Required work> A word-for-word transcription of the records is required.

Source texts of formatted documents
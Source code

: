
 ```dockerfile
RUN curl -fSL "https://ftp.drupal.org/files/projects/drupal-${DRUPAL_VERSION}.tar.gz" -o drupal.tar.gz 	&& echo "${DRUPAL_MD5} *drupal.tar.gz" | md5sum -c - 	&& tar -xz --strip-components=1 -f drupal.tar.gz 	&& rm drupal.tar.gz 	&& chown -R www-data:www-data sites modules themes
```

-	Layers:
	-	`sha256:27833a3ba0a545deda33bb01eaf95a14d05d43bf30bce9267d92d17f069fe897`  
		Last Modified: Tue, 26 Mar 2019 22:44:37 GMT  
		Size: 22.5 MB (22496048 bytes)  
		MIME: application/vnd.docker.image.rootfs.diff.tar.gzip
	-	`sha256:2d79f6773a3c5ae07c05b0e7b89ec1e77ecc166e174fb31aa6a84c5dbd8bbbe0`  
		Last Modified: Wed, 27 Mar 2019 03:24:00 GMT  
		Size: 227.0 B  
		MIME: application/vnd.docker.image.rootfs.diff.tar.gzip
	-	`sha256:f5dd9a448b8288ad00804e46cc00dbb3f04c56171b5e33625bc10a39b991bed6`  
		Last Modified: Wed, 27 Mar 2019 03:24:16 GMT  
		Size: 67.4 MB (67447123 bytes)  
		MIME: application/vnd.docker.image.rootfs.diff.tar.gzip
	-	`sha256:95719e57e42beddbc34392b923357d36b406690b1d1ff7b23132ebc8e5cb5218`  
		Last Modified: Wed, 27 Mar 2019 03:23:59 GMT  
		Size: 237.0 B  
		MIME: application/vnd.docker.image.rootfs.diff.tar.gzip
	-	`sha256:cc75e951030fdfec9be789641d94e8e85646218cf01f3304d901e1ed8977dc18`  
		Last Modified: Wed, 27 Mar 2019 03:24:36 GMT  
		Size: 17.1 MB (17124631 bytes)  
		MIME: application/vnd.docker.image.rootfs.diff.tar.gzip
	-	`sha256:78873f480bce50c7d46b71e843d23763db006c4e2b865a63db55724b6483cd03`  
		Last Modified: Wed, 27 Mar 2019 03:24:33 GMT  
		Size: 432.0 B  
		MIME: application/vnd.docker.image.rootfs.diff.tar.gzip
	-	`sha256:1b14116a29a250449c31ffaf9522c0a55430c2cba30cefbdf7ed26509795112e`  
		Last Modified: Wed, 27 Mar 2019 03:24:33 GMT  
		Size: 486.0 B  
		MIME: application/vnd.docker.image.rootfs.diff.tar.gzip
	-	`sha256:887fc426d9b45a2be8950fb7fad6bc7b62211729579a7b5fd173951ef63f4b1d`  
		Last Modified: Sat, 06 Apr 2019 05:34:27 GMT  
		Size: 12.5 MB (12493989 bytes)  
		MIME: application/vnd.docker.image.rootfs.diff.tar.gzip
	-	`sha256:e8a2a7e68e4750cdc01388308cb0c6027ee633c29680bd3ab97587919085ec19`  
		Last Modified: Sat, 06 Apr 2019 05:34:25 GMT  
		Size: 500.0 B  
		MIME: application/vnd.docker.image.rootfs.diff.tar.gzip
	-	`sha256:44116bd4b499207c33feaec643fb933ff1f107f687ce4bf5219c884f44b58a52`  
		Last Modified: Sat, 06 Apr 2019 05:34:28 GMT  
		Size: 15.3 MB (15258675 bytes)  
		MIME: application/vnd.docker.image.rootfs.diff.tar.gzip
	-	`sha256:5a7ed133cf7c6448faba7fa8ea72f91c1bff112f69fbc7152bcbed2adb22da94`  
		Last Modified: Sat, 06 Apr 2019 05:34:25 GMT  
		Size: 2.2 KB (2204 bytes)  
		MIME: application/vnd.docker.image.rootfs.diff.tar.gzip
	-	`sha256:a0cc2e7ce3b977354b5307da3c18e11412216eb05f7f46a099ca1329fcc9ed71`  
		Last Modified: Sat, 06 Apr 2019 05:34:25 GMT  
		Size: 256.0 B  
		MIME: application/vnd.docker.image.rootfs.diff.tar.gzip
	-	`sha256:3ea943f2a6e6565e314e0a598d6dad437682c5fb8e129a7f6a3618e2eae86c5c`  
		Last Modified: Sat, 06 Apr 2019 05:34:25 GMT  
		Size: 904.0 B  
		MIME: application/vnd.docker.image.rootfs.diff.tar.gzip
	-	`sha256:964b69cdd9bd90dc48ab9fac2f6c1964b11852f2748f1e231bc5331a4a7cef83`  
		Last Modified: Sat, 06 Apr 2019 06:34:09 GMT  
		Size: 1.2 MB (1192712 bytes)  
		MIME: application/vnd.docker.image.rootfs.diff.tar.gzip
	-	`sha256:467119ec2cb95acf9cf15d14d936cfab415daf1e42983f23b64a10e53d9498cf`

Task response>
Source code

:
 ```dockerfile
RUN curl -fSL "https://ftp.drupal.org/files/projects/drupal-${DRUPAL_VERSION}.tar.gz" -o drupal.tar.gz 	&& echo "${DRUPAL_MD5} *drupal.tar.gz" | md5sum -c - 	&& tar -xz --strip-components=1 -f drupal.tar.gz 	&& rm drupal.tar.gz 	&& chown -R www-data:www-data sites modules themes
```

-	Layers:
	-	`sha256:27833a3ba0a545deda33bb01eaf95a14d05d43bf30bce9267d92d17f069fe897`  
		Last Modified: Tue, 26 Mar 2019 22:44:37 GMT  
		Size: 22.5 MB (22496048 bytes)  
		MIME: application/vnd.docker.image.rootfs.diff.tar.gzip
	-	`sha256:2d79f6773a3c5ae07c05b0e7b89ec1e77ecc166e174fb31aa6a84c5dbd8bbbe0`  
		Last Modified: Wed, 27 Mar 2019 03:24:00 GMT  
		Size: 227.0 B  
		MIME: application/vnd.docker.image.rootfs.diff.tar.gzip
	-	`sha256:f5dd9a448b8288ad00804e46cc00dbb3f04c56171b5e33625bc10a39b991bed6`  
		Last Modified: Wed, 27 Mar 2019 03:24:16 GMT  
		Size: 67.4 MB (67447123 bytes)  
		MIME: application/vnd.docker.image.rootfs.diff.tar.gzip
	-	`sha256:95719e57e42beddbc34392b923357d36b406690b1d1ff7b23132ebc8e5cb5218`  
		Last Modified: Wed, 27 Mar 2019 03:23:59 GMT  
		Size: 237.0 B  
		MIME: application/vnd.docker.image.rootfs.diff.tar.gzip
	-	`sha256:cc75e951030fdfec9be789641d94e8e85646218cf01f3304d901e1ed8977dc18`  
		Last Modified: Wed, 27 Mar 2019 03:24:36 GMT  
		Size: 17.1 MB (17124631 bytes)  
		MIME: application/vnd.docker.image.rootfs.diff.tar.gzip
	-	`sha256:78873f480bce50c7d46b71e843d23763db006c4e2b865a63db55724b6483cd03`  
		Last Modified: Wed, 27 Mar 2019 03:24:33 GMT  
		Size: 432.0 B  
		MIME: application/vnd.docker.image.rootfs.diff.tar.gzip
	-	`sha256:1b14116a29a250449c31ffaf9522c0a55430c2cba30cefbdf7ed26509795112e`  
		Last Modified: Wed, 27 Mar 2019 03:24:33 GMT  
		Size: 486.0 B  
		MIME: application/vnd.docker.image.rootfs.diff.tar.gzip
	-	`sha256:887fc426d9b45a2be8950fb7fad6bc7b62211729579a7b5fd173951ef63f4b1d`  
		Last Modified: Sat, 06 Apr 2019 05:34:27 GMT  
		Size: 12.5 MB (12493989 bytes)  
		MIME: application/vnd.docker.image.rootfs.diff.tar.gzip
	-	`sha256:e8a2a7e68e4750cdc01388308cb0c6027ee633c29680bd3ab97587919085ec19`  
		Last Modified: Sat, 06 Apr 2019 05:34:25 GMT  
		Size: 500.0 B  
		MIME: application/vnd.docker.image.rootfs.diff.tar.gzip
	-	`sha256:44116bd4b499207c33feaec643fb933ff1f107f687ce4bf5219c884f44b58a52`  
		Last Modified: Sat, 06 Apr 2019 05:34:28 GMT  
		Size: 15.3 MB (15258675 bytes)  
		MIME: application/vnd.docker.image.rootfs.diff.tar.gzip
	-	`sha256:5a7ed133cf7c6448faba7fa8ea72f91c1bff112f69fbc7152bcbed2adb22da94`  
		Last Modified: Sat, 06 Apr 2019 05:34:25 GMT  
		Size: 2.2 KB (2204 bytes)  
		MIME: application/vnd.docker.image.rootfs.diff.tar.gzip
	-	`sha256:a0cc2e7ce3b977354b5307da3c18e11412216eb05f7f46a099ca1329fcc9ed71`  
		Last Modified: Sat, 06 Apr 2019 05:34:25 GMT  
		Size: 256.0 B  
		MIME: application/vnd.docker.image.rootfs.diff.tar.gzip
	-	`sha256:3ea943f2a6e6565e314e0a598d6dad437682c5fb8e129a7f6a3618e2eae86c5c`  
		Last Modified: Sat, 06 Apr 2019 05:34:25 GMT  
		Size: 904.0 B  
		MIME: application/vnd.docker.image.rootfs.diff.tar.gzip
	-	`sha256:964b69cdd9bd90dc48ab9fac2f6c1964b11852f2748f1e231bc5331a4a7cef83`  
		Last Modified: Sat, 06 Apr 2019 06:34:09 GMT  
		Size: 1.2 MB (1192712 bytes)  
		MIME: application/vnd.docker.image.rootfs.diff.tar.gzip
	-	`sha256:467119ec2cb95acf9cf15d14d936cfab415daf1e42983f23b64a10e53d9498cf`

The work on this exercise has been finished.